Four stocks to snap up on weakness

Professional investor Julian Chillingworth believes the markets have a way to fall yet. But there are still opportunities to buy on weakness. Here, he picks four stocks to watch.

Each week, a professional investor tells MoneyWeek where he'd put his money now. This week: Julian Chillingworth, chief investment officer and manager of the Rathbone Income and Growth fund.

It's been an extraordinary few weeks for finance, filled with collapses, bail-outs and takeovers. We doubt that government-sponsored initiatives will draw a line under the credit crisis, so the risk of serious capital erosion is high. That's why we are staying defensively positioned in investments that can show low levels of gearing, strong balance sheets, cash generation and visibility of earnings. No bell will ring when the market bottoms, but arguably we have another downward leg to endure as the market takes account of the burden on the US taxpayer from the bail-outs and its impact on the real economy. Markets capitulate when the economic environment is at its bleakest this is now most probable in 2009 for UK investors. Our cash levels remain high, and trading is muted. However, we are watching the following stocks for suitable entry points.

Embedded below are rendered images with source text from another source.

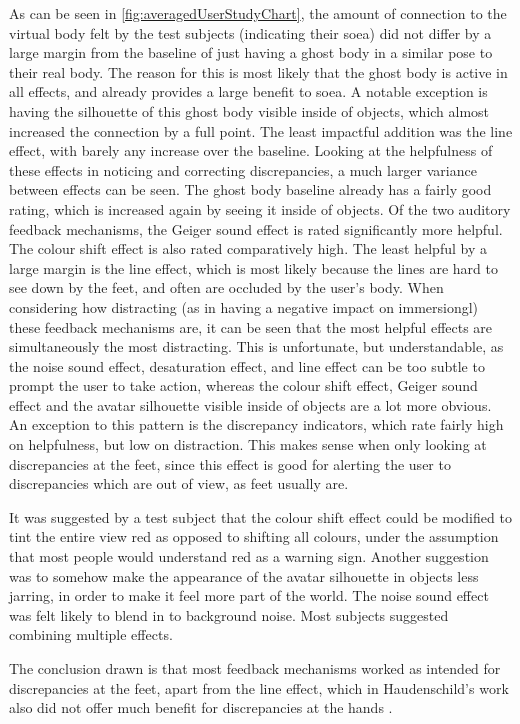 As can be seen in \autoref{fig:averagedUserStudyChart}, the amount of connection to the virtual body felt by the test subjects (indicating their \gls{soea}) did not differ by a large margin from the baseline of just having a ghost body in a similar pose to their real body. The reason for this is most likely that the ghost body is active in all effects, and already provides a large benefit to \gls{soea}. A notable exception is having the silhouette of this ghost body visible inside of objects, which almost increased the connection by a full point. The least impactful addition was the line effect, with barely any increase over the baseline.
\newline
Looking at the helpfulness of these effects in noticing and correcting discrepancies, a much larger variance between effects can be seen. The ghost body baseline already has a fairly good rating, which is increased again by seeing it inside of objects. Of the two auditory feedback mechanisms, the Geiger sound effect is rated significantly more helpful. The colour shift effect is also rated comparatively high. The least helpful by a large margin is the line effect, which is most likely because the lines are hard to see down by the feet, and often are occluded by the user's body.
\newline
When considering how distracting (as in having a negative impact on \gls{immersiongl}) these feedback mechanisms are, it can be seen that the most helpful effects are simultaneously the most distracting. This is unfortunate, but understandable, as the noise sound effect, desaturation effect, and line effect can be too subtle to prompt the user to take action, whereas the colour shift effect, Geiger sound effect and the avatar silhouette visible inside of objects are a lot more obvious. An exception to this pattern is the discrepancy indicators, which rate fairly high on helpfulness, but low on distraction. This makes sense when only looking at discrepancies at the feet, since this effect is good for alerting the user to discrepancies which are out of view, as feet usually are.
\newline

It was suggested by a test subject that the colour shift effect could be modified to tint the entire view red as opposed to shifting all colours, under the assumption that most people would understand red as a warning sign. Another suggestion was to somehow make the appearance of the avatar silhouette in objects less jarring, in order to make it feel more part of the world. The noise sound effect was felt likely to blend in to background noise. Most subjects suggested combining multiple effects.

The conclusion drawn is that most feedback mechanisms worked as intended for discrepancies at the feet, apart from the line effect, which in Haudenschild's work also did not offer much benefit for discrepancies at the hands \autocite[p. ~32]{JohnnyVEThesis}.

Container manufacturer Rexam (LSE:REX) is a defensive play. Its share price rose about 20% after good interim numbers. The business model is easy to grasp Rexam makes plastic and aluminium containers for a range of purposes, feeding into the relative safety of the consumer staples sector. Its pricing policy means it is also insulated from commodity price rises the costs are shouldered by the goods' producers. The European business has continued to grow strongly, as has South America, although the US is a little softer. Rexam is well positioned in the fastest-growing countries thanks to its expansionary capital spending programme. The shares yield 4.9%.

We have bought into Scottish & Southern Energy (LSE:SSE) on a yield of 4.3%. The group has benefited from higher electricity prices and the need to secure our future energy supply; it is involved in alternatives such as wind power. The dividend has doubled since 2000, and investment opportunities will provide continued growth. We also believe that future earnings are predictable, which is particularly useful in the current environment.

Temporary-power provider Aggreko (LSE:AGK) is still a favoured industrials stock. It now benefits from a greater profile in China on the back of its work at the Beijing Olympics, and interim figures beat City hopes. Compared to last year, its return on capital employed (ROC) was up 28%, revenues were up 28%, trading profit 42%, and earnings per share (EPS) 45%. The interim dividend was also raised by 25%. The business is driven mainly by strong operations in emerging markets, which help to offset softer growth in the US and Europe. Aggreko recently bought a small Canadian operator, which will give it access to the $10bn oil-sands market. We agree with management that the imbalance between supply and demand will continue to push the business forward. We have recently taken profits but remain buyers on weakness.

HSBC (LSE:HSBA) is our preferred play in a volatile sector. It looks overvalued now, but it is well capitalised and diversified, and has so far refused to bow to its 'white knight' status, having passed on HBoS and cancelled a deal to buy Korea Exchange Bank. HSBC is now the world's largest bank by market capitalisation at $180bn; its exposure to emerging markets is reassuring, and we believe the bank will easily maintain its credit ratios relative to peers, and keep paying cash dividends. Buy on weakness.